[[ TASK MATERIAL open ]]

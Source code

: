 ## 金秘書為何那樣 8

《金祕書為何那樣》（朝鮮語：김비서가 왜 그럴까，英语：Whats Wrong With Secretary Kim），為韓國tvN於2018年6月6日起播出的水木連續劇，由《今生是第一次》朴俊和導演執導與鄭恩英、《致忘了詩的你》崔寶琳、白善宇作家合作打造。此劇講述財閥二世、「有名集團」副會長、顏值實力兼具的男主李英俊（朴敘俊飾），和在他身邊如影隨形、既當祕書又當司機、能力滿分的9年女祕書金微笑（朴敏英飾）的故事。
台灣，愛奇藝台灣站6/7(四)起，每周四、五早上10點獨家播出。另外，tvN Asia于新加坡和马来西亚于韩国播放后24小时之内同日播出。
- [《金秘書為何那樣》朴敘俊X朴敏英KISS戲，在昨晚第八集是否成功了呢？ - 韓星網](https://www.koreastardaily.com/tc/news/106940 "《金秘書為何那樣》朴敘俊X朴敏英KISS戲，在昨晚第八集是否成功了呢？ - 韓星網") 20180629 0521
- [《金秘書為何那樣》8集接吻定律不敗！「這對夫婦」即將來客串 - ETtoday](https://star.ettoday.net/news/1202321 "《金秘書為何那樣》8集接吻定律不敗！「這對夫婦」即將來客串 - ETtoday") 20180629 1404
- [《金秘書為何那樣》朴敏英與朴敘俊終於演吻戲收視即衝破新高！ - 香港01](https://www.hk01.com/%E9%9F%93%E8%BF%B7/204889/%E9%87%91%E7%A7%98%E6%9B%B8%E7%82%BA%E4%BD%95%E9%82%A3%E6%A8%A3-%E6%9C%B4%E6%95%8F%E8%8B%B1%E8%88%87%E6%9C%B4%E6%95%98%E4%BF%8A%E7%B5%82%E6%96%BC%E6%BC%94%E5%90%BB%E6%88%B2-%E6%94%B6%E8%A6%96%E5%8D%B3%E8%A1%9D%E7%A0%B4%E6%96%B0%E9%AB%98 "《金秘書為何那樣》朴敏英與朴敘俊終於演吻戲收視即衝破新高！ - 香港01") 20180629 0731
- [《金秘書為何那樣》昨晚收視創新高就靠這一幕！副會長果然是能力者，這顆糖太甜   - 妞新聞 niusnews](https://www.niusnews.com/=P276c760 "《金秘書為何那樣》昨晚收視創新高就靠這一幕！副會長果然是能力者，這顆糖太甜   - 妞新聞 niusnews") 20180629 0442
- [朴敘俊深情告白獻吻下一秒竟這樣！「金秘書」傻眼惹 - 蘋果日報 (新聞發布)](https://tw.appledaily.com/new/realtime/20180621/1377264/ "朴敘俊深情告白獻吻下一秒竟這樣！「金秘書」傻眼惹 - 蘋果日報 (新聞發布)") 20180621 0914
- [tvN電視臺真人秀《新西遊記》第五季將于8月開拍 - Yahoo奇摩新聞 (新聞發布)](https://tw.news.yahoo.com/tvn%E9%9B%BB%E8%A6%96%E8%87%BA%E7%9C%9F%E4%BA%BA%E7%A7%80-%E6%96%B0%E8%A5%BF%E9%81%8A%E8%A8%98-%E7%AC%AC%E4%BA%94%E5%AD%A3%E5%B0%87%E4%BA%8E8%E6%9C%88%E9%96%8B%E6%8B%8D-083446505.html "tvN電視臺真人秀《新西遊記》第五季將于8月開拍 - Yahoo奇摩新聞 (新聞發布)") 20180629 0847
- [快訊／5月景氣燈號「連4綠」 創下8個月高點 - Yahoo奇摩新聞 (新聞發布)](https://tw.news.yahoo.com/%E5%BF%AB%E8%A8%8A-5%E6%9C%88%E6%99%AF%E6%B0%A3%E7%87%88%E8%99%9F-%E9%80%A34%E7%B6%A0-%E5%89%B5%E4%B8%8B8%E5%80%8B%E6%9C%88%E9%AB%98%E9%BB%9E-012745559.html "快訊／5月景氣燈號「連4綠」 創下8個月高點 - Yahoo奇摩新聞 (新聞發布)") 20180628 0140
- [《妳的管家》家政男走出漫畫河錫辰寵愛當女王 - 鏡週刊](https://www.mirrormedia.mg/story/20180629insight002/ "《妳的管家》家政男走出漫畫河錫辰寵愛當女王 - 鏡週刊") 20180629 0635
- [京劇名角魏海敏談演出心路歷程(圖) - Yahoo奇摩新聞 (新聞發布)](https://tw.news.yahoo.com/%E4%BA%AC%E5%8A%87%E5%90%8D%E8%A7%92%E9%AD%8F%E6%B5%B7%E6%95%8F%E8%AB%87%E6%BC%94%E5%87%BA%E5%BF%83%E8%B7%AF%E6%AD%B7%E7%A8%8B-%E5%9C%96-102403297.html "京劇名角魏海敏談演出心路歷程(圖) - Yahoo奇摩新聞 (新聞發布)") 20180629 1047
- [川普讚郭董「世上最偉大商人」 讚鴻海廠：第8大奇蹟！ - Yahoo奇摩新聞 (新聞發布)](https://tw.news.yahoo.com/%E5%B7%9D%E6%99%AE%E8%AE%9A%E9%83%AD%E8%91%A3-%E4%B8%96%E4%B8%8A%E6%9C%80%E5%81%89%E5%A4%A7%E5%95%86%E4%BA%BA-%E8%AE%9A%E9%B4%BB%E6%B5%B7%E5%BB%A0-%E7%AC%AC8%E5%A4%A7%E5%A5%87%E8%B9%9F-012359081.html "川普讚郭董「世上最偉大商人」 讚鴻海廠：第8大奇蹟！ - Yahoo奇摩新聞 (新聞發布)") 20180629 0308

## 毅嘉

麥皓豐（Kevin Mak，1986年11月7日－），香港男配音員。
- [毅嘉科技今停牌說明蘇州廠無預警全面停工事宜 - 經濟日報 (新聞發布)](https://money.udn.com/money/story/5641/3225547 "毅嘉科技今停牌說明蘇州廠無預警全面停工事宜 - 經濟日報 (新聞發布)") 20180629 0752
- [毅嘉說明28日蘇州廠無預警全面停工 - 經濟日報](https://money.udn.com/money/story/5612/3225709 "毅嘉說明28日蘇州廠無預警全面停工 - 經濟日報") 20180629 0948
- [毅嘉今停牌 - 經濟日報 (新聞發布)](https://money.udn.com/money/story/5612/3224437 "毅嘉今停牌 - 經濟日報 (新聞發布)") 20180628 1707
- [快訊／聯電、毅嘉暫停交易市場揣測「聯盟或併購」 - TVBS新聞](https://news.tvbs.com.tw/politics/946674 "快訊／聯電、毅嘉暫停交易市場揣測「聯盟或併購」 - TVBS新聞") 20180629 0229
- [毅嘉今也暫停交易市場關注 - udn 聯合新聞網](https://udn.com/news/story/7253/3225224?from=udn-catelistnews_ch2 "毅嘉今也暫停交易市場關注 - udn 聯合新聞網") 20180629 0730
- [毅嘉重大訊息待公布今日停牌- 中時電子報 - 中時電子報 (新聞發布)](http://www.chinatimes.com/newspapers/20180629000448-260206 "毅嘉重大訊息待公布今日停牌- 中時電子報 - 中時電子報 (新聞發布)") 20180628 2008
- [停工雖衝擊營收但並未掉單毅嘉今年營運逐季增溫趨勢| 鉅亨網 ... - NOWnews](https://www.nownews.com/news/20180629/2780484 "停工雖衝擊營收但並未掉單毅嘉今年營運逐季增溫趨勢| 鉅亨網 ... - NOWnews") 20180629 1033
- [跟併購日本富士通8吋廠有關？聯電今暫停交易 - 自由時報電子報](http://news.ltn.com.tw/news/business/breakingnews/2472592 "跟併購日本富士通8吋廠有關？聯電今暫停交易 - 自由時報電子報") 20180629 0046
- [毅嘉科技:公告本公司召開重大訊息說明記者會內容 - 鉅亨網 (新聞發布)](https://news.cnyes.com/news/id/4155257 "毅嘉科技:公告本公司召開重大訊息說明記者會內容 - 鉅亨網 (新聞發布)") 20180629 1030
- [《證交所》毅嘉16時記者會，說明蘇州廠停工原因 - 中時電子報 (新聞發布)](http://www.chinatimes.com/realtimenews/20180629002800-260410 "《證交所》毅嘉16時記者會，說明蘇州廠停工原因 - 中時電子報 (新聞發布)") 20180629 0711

[[ TASK MATERIAL closed ]]

-- TASK TO CARRY OUT --
The lines above from the one with "- [tvN電視臺真人秀《新西遊記》第五季將于8月開拍 - Yahoo奇摩新聞" through the one with "- [京劇名角魏海敏談演出心路歷程(圖) - Yahoo奇摩新聞" are to be duplicated exactly, ends included, with nothing added.

-- ANSWER AREA --
- [tvN電視臺真人秀《新西遊記》第五季將于8月開拍 - Yahoo奇摩新聞 (新聞發布)](https://tw.news.yahoo.com/tvn%E9%9B%BB%E8%A6%96%E8%87%BA%E7%9C%9F%E4%BA%BA%E7%A7%80-%E6%96%B0%E8%A5%BF%E9%81%8A%E8%A8%98-%E7%AC%AC%E4%BA%94%E5%AD%A3%E5%B0%87%E4%BA%8E8%E6%9C%88%E9%96%8B%E6%8B%8D-083446505.html "tvN電視臺真人秀《新西遊記》第五季將于8月開拍 - Yahoo奇摩新聞 (新聞發布)") 20180629 0847
- [快訊／5月景氣燈號「連4綠」 創下8個月高點 - Yahoo奇摩新聞 (新聞發布)](https://tw.news.yahoo.com/%E5%BF%AB%E8%A8%8A-5%E6%9C%88%E6%99%AF%E6%B0%A3%E7%87%88%E8%99%9F-%E9%80%A34%E7%B6%A0-%E5%89%B5%E4%B8%8B8%E5%80%8B%E6%9C%88%E9%AB%98%E9%BB%9E-012745559.html "快訊／5月景氣燈號「連4綠」 創下8個月高點 - Yahoo奇摩新聞 (新聞發布)") 20180628 0140
- [《妳的管家》家政男走出漫畫河錫辰寵愛當女王 - 鏡週刊](https://www.mirrormedia.mg/story/20180629insight002/ "《妳的管家》家政男走出漫畫河錫辰寵愛當女王 - 鏡週刊") 20180629 0635
- [京劇名角魏海敏談演出心路歷程(圖) - Yahoo奇摩新聞 (新聞發布)](https://tw.news.yahoo.com/%E4%BA%AC%E5%8A%87%E5%90%8D%E8%A7%92%E9%AD%8F%E6%B5%B7%E6%95%8F%E8%AB%87%E6%BC%94%E5%87%BA%E5%BF%83%E8%B7%AF%E6%AD%B7%E7%A8%8B-%E5%9C%96-102403297.html "京劇名角魏海敏談演出心路歷程(圖) - Yahoo奇摩新聞 (新聞發布)") 20180629 1047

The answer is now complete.